Le Protecteur du citoyen prévient et corrige les erreurs ou les injustices commises à l’égard de toute personne ou groupe de personnes en relation avec un ministère, un organisme du gouvernement du Québec ou une instance du réseau de la santé et des services sociaux.
Dans l'examen d'une plainte, le Protecteur du citoyen écoute toutes les parties concernées. Lorsqu’il constate qu’il y a effectivement erreur ou injustice, il transmet ses recommandations aux autorités concernées afin qu'elles remédient à la situation le plus rapidement possible. Bien que le Protecteur du citoyen ne dispose d’aucun pouvoir de contrainte, plus de 95 % de ses recommandations sont acceptées.

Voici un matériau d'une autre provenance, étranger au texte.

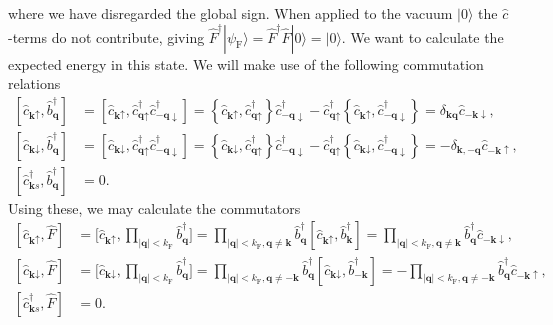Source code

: \documentclass[english, parskip=full]{scrartcl}
\newcommand{\klam}{}
\newcommand{\klammer}{}
\newcommand{\tecxt}{}
\newcommand{\Ket}{}
\begin{document}
where we have disregarded the global sign.
When applied to the vacuum $\Ket | 0 \rangle$ the $\hat{c}$-terms do not contribute, giving $\hat{F}^\dagger \Ket | \psi_\tecxt\text{F} \rangle = \hat{F}^\dagger\hat{F} \Ket | 0 \rangle = \Ket | 0 \rangle$.
We want to calculate the expected energy in this state.
We will make use of the following commutation relations
\begin{align}
\klam\left[ \hat{c}_{\textbf{k}\uparrow}, \hat{b}_{\textbf{q}}^\dagger \right] &= \klam\left[ \hat{c}_{\textbf{k}\uparrow}, \hat{c}_{\textbf{q}\uparrow}^\dagger \hat{c}_{-\textbf{q}\downarrow}^\dagger  \right] = \klammer\left\{ \hat{c}_{\textbf{k}\uparrow}, \hat{c}_{\textbf{q}\uparrow}^\dagger \right\} \hat{c}_{-\textbf{q}\downarrow}^\dagger - \hat{c}_{\textbf{q}\uparrow}^\dagger \klammer\left\{ \hat{c}_{\textbf{k}\uparrow}, \hat{c}_{-\textbf{q}\downarrow}^\dagger \right\} = \delta_{\textbf{k}\textbf{q}} \hat{c}_{-\textbf{k}\downarrow},\\
\klam\left[ \hat{c}_{\textbf{k}\downarrow}, \hat{b}_{\textbf{q}}^\dagger \right] &= \klam\left[ \hat{c}_{\textbf{k}\downarrow}, \hat{c}_{\textbf{q}\uparrow}^\dagger \hat{c}_{-\textbf{q}\downarrow}^\dagger  \right] = \klammer\left\{ \hat{c}_{\textbf{k}\downarrow}, \hat{c}_{\textbf{q}\uparrow}^\dagger \right\} \hat{c}_{-\textbf{q}\downarrow}^\dagger - \hat{c}_{\textbf{q}\uparrow}^\dagger \klammer\left\{ \hat{c}_{\textbf{k}\downarrow}, \hat{c}_{-\textbf{q}\downarrow}^\dagger \right\} = -\delta_{\textbf{k},-\textbf{q}} \hat{c}_{-\textbf{k}\uparrow},\\
\klam\left[ \hat{c}_{\textbf{k}s}^\dagger, \hat{b}_{\textbf{q}}^\dagger \right] &= 0.
\end{align}
Using these, we may calculate the commutators
\begin{align}
\klam\left[ \hat{c}_{\textbf{k}\uparrow}, \hat{F} \right] &= \bigg[ \hat{c}_{\textbf{k}\uparrow}, \prod_{|\textbf{q}| < k_\tecxt\text{F}} \hat{b}_{\textbf{q}}^\dagger \bigg] = \prod_{|\textbf{q}| < k_\tecxt\text{F}, \textbf{q}\neq \textbf{k}} \hat{b}_{\textbf{q}}^\dagger \klam\left[ \hat{c}_{\textbf{k}\uparrow}, \hat{b}_\textbf{k}^\dagger \right] = \prod_{|\textbf{q}| < k_\tecxt\text{F}, \textbf{q}\neq \textbf{k}} \hat{b}_{\textbf{q}}^\dagger \hat{c}_{-\textbf{k}\downarrow} ,\\
\klam\left[ \hat{c}_{\textbf{k}\downarrow}, \hat{F} \right] &= \bigg[ \hat{c}_{\textbf{k}\downarrow}, \prod_{|\textbf{q}| < k_\tecxt\text{F}} \hat{b}_{\textbf{q}}^\dagger \bigg] = \prod_{|\textbf{q}| < k_\tecxt\text{F}, \textbf{q}\neq -\textbf{k}} \hat{b}_{\textbf{q}}^\dagger \klam\left[ \hat{c}_{\textbf{k}\downarrow}, \hat{b}_{-\textbf{k}}^\dagger \right] = - \prod_{|\textbf{q}| < k_\tecxt\text{F}, \textbf{q}\neq -\textbf{k}} \hat{b}_{\textbf{q}}^\dagger \hat{c}_{-\textbf{k}\uparrow},\\
\klam\left[ \hat{c}_{\textbf{k}s}^\dagger, \hat{F} \right] &= 0.
\end{align}
\end{document}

Le Protecteur du citoyen peut intervenir de sa propre initiative s’il a des motifs raisonnables de croire qu’un citoyen ou un groupe de citoyens a été lésé.
Le Protecteur du citoyen peut, dans le meilleur intérêt des citoyens, proposer des modifications aux lois, règlements, directives et politiques administratives, ou à tout projet concernant ces matières.
Désigné par les parlementaires de toutes les formations politiques de l’Assemblée nationale
, le Protecteur du citoyen ne rend compte qu’à cette dernière. Il bénéficie donc de la neutralité, de l’indépendance et de l’impartialité nécessaires pour assumer sa fonction. La justice, l’équité, le respect, la transparence et l’impartialité sont les valeurs qui guident son action.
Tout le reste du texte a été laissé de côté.